This war took 30 to 40 victims from every village. The total number of Macedonian victims was 20000 persons. The supreme commander was the commander of the partisans Markos who said to the ,,Epikera" newspaper journalist: ,,We kill Slavs to keep Macedonia in Greece". His statement provided him with a visa for his return to Greece (see ,,New Macedonia" newspaper from February 25th, 1992). In September 1988 the Secretary General of the Greek Communist Party said in Thessaloniki that for the Greek Communist Party there is no Macedonian minority in Greece.

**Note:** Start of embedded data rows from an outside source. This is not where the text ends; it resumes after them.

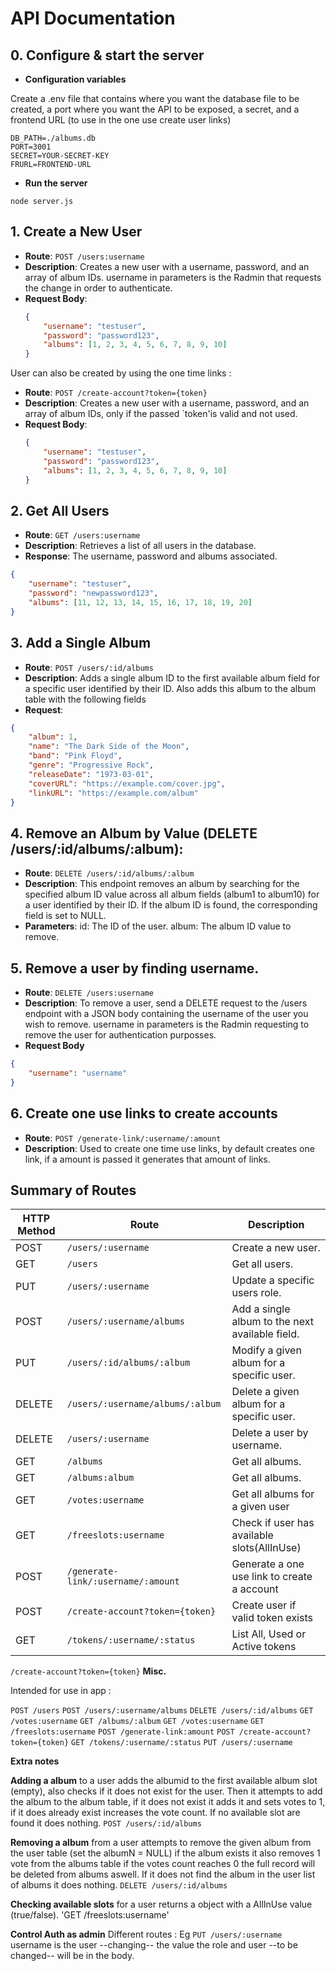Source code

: # API Documentation

## 0. Configure & start the server

- **Configuration variables** 

Create a .env file that contains where you want the database file to be created, a port where you want the API to be exposed, 
a secret, and a frontend URL (to use in the one use create user links)
```
DB_PATH=./albums.db
PORT=3001 
SECRET=YOUR-SECRET-KEY
FRURL=FRONTEND-URL
```

- **Run the server** 

`node server.js` 


## 1. Create a New User

- **Route**: `POST /users:username`
- **Description**: Creates a new user with a username, password, and an array of album IDs.
username in parameters is the Radmin that requests the change in order to authenticate.
- **Request Body**:
  ```json
  {
      "username": "testuser",
      "password": "password123",
      "albums": [1, 2, 3, 4, 5, 6, 7, 8, 9, 10]
  }
  ```
User can also be created by using the one time links :


- **Route**: `POST /create-account?token={token}`
- **Description**: Creates a new user with a username, password, and an array of album IDs, only if the passed `token'is valid and not used. 
- **Request Body**:
  ```json
  {
      "username": "testuser",
      "password": "password123",
      "albums": [1, 2, 3, 4, 5, 6, 7, 8, 9, 10]
  }
  ```


## 2. Get All Users

- **Route**: `GET /users:username`
- **Description**: Retrieves a list of all users in the database.
- **Response**: The username, password and albums associated. 
```json
{
    "username": "testuser",
    "password": "newpassword123",
    "albums": [11, 12, 13, 14, 15, 16, 17, 18, 19, 20]
}
```
 ## 3. Add a Single Album

-  **Route**: `POST /users/:id/albums`
-  **Description**: Adds a single album ID to the first available album field for a specific user identified by their ID. Also adds this album to the album table with the following fields
- **Request**:
```json
{
    "album": 1,
    "name": "The Dark Side of the Moon",
    "band": "Pink Floyd",
    "genre": "Progressive Rock",
    "releaseDate": "1973-03-01",
    "coverURL": "https://example.com/cover.jpg",
    "linkURL": "https://example.com/album"
}

```

## 4. Remove an Album by Value (DELETE /users/:id/albums/:album):

- **Route**: `DELETE /users/:id/albums/:album`
- **Description**: This endpoint removes an album by searching for the specified album ID value across all album fields (album1 to album10) for a user identified by their ID. If the album ID is found, the corresponding field is set to NULL. 
- **Parameters**:
        id: The ID of the user.
        album: The album ID value to remove.

## 5. Remove a user by finding username. 
    
- **Route**: `DELETE /users:username`
- **Description**: To remove a user, send a DELETE request to the /users endpoint with a JSON body containing the username of the user you wish to remove.
    username in parameters is the Radmin requesting to remove the user for authentication purposses.
- **Request Body**
```json
{
    "username": "username"
}
``` 
## 6. Create one use links to create accounts 

- **Route**: `POST /generate-link/:username/:amount`
- **Description**: Used to create one time use links, by default creates one link, if a amount is passed it generates that amount of links. 



## Summary of Routes

| HTTP Method | Route                     | Description                                      |
|-------------|---------------------------|--------------------------------------------------|
| POST        | `/users/:username`        | Create a new user.                               |
| GET         | `/users`                  | Get all users.                                   |
| PUT         | `/users/:username`        | Update a specific users role.                    |
| POST        | `/users/:username/albums` | Add a single album to the next available field.  |
| PUT         | `/users/:id/albums/:album`| Modify a given album for a specific user.        |
| DELETE      | `/users/:username/albums/:album`| Delete a given album for a specific user.  |
| DELETE      | `/users/:username`        | Delete a user by username.                       |
| GET         | `/albums`                 | Get all albums.                                  |
| GET         | `/albums:album`           | Get all albums.                                  |
| GET         | `/votes:username`         | Get all albums for a given user                  |
| GET         | `/freeslots:username`     | Check if user has available slots(AllInUse)      |
| POST        | `/generate-link/:username/:amount`| Generate a one use link to create a account|
| POST        | `/create-account?token={token}`| Create user if valid token exists           |
| GET         | `/tokens/:username/:status`| List All, Used or Active tokens                 |


`/create-account?token={token}`
**Misc.**

Intended for use in app : 

`POST /users`
`POST /users/:username/albums`
`DELETE /users/:id/albums`
`GET /votes:username` 
`GET /albums/:album`
`GET /votes:username`
`GET /freeslots:username`
`POST /generate-link:amount`
`POST /create-account?token={token}`
`GET /tokens/:username/:status`
`PUT /users/:username`


**Extra notes**

**Adding a album** to a user adds the albumid to the first available album slot (empty), 
also checks if it does not exist for the user. Then it attempts to add the album to the album
table, if it does not exist it adds it and sets votes to 1, if it does already exist increases
the vote count. If no available slot are found it does nothing. `POST /users/:id/albums` 

**Removing a album** from a user attempts to remove the given album from the user table
 (set the albumN = NULL) if the album exists it also removes 1 vote from the albums table 
 if the votes count reaches 0 the full record will be deleted from albums aswell.
 If it does not find the album in the user list of albums it does nothing.
   `DELETE /users/:id/albums` 

**Checking available slots** for a user returns a object with a AllInUse value (true/false).
    'GET /freeslots:username'

**Control Auth as admin** 
    Different routes : Eg `PUT /users/:username`  username is the user --changing-- the value
    the role and user --to be changed-- will be in the body.
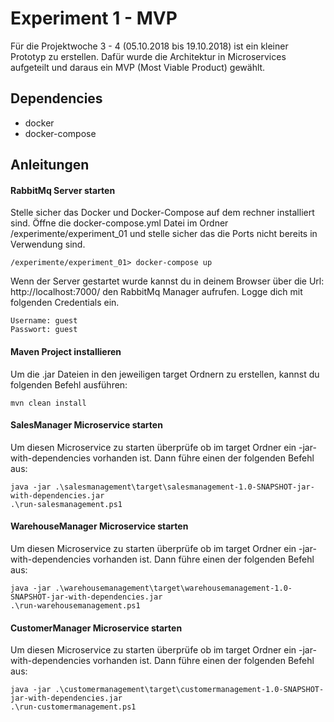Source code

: # Experiment 1 - MVP
Für die Projektwoche 3 - 4 (05.10.2018 bis 19.10.2018) ist ein kleiner Prototyp zu erstellen.
Dafür wurde die Architektur in Microservices aufgeteilt und daraus ein MVP (Most Viable Product) gewählt.

## Dependencies
- docker
- docker-compose

## Anleitungen
#### RabbitMq Server starten
Stelle sicher das Docker und Docker-Compose auf dem rechner installiert sind.
Öffne die docker-compose.yml Datei im Ordner /experimente/experiment_01 und stelle sicher das die Ports nicht bereits in Verwendung sind.
```
/experimente/experiment_01> docker-compose up
```
Wenn der Server gestartet wurde kannst du in deinem Browser über die Url: http://localhost:7000/ den RabbitMq Manager aufrufen. Logge dich mit folgenden Credentials ein.
```
Username: guest
Passwort: guest
```
#### Maven Project installieren
Um die .jar Dateien in den jeweiligen target Ordnern zu erstellen, kannst du folgenden Befehl ausführen:
```
mvn clean install
```
#### SalesManager Microservice starten
Um diesen Microservice zu starten überprüfe ob im target Ordner ein -jar-with-dependencies vorhanden ist. Dann führe einen der folgenden Befehl aus:
```
java -jar .\salesmanagement\target\salesmanagement-1.0-SNAPSHOT-jar-with-dependencies.jar
.\run-salesmanagement.ps1
```
#### WarehouseManager Microservice starten
Um diesen Microservice zu starten überprüfe ob im target Ordner ein -jar-with-dependencies vorhanden ist. Dann führe einen der folgenden Befehl aus:
```
java -jar .\warehousemanagement\target\warehousemanagement-1.0-SNAPSHOT-jar-with-dependencies.jar
.\run-warehousemanagement.ps1
```

#### CustomerManager Microservice starten
Um diesen Microservice zu starten überprüfe ob im target Ordner ein -jar-with-dependencies vorhanden ist. Dann führe einen der folgenden Befehl aus:
```
java -jar .\customermanagement\target\customermanagement-1.0-SNAPSHOT-jar-with-dependencies.jar
.\run-customermanagement.ps1
```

"VOLUNTARY" EXPATRIATION OF MACEDONIAN BULGARIANS

According to Greek Encyclopedia (Athens 1934), volume 1, page 405 and volume 16, page 532, on the basis of the Nei Treaty, the Kalafov-Politis protocol and the Molotov-Kafandaris Treaty from 1928, during the period 1913-1932 72000 Macedonian Bulgarians were resettled from Aegean Macedonia. That is only one part of the deported population. According to the Sever Treaty Greece has assumed the following international obligations concerning the minority groups in Greece:
a) Equality regarding the other nations in the field of protection of life, freedom, civil and political rights,
b) Free use of mother tongue, other than Greek, in the private and public life,
c) Right to their own humanitarian organizations, churches, schools, and
d) the Government of the state in question must provide education in their language.
According to volume 10, page 405 of the same Encyclopedia from 1928 as a result of the accommodation of the Greek immigrants from Asia Minor, the composition of the population in Aegean Macedonia was changed and was reduced to 81 000 Slav speaking persons in the districts of Voden, Lerin, Kostour and Kozani. According to the Manual of the Greek Statistical Bureau from 1934, 81 984 persons speaking Slav language lived in Greece and 16 775 - speaking Bulgarian. These numbers were used to show the loyalty of the obligations assumed by Article 7 of the Sever Treaty, according to which the country is obliged to provide civil and political rights of the Greek citizens irrespective of their nationality or religion. In order to mislead the international organizations the Greek Ministry of education gave orders to a commission to publish a primer book for Macedonian children, named Abecedar. The book was written with Latin letters, using the dialect of Lerin-Bittolya. It remained only an unfinished project, because the obligatory education in Greek language was introduced in the schools.
On October 11, 1930 the Greek Prime Minister Elefteros Vanizelos made the following statement:
,,The issue of the Macedonian minority in Greece will be solved and I will be the first in Greece, who will engage himself to open of Macedonian schools if that is requested by the people".
Of course, these were only words and actions to mislead the foreigners.
And the reality was:

1. ,,Eliniki Makedoniki Pigmi" - organization, fighting against Bulgarians. On January 26-27, 1926 the organization published the following regulation: ,,As from today we ban the use of Bulgarian dialect in allpublic places, in institutions, in trade relations, on meetings and gatherings, on festivities, receptions, weddings, etc. We order that the Greek language be spoken in all above stated cases. Police officers, authorities and governmental officials are not to speak with citizens in any other language but Greek".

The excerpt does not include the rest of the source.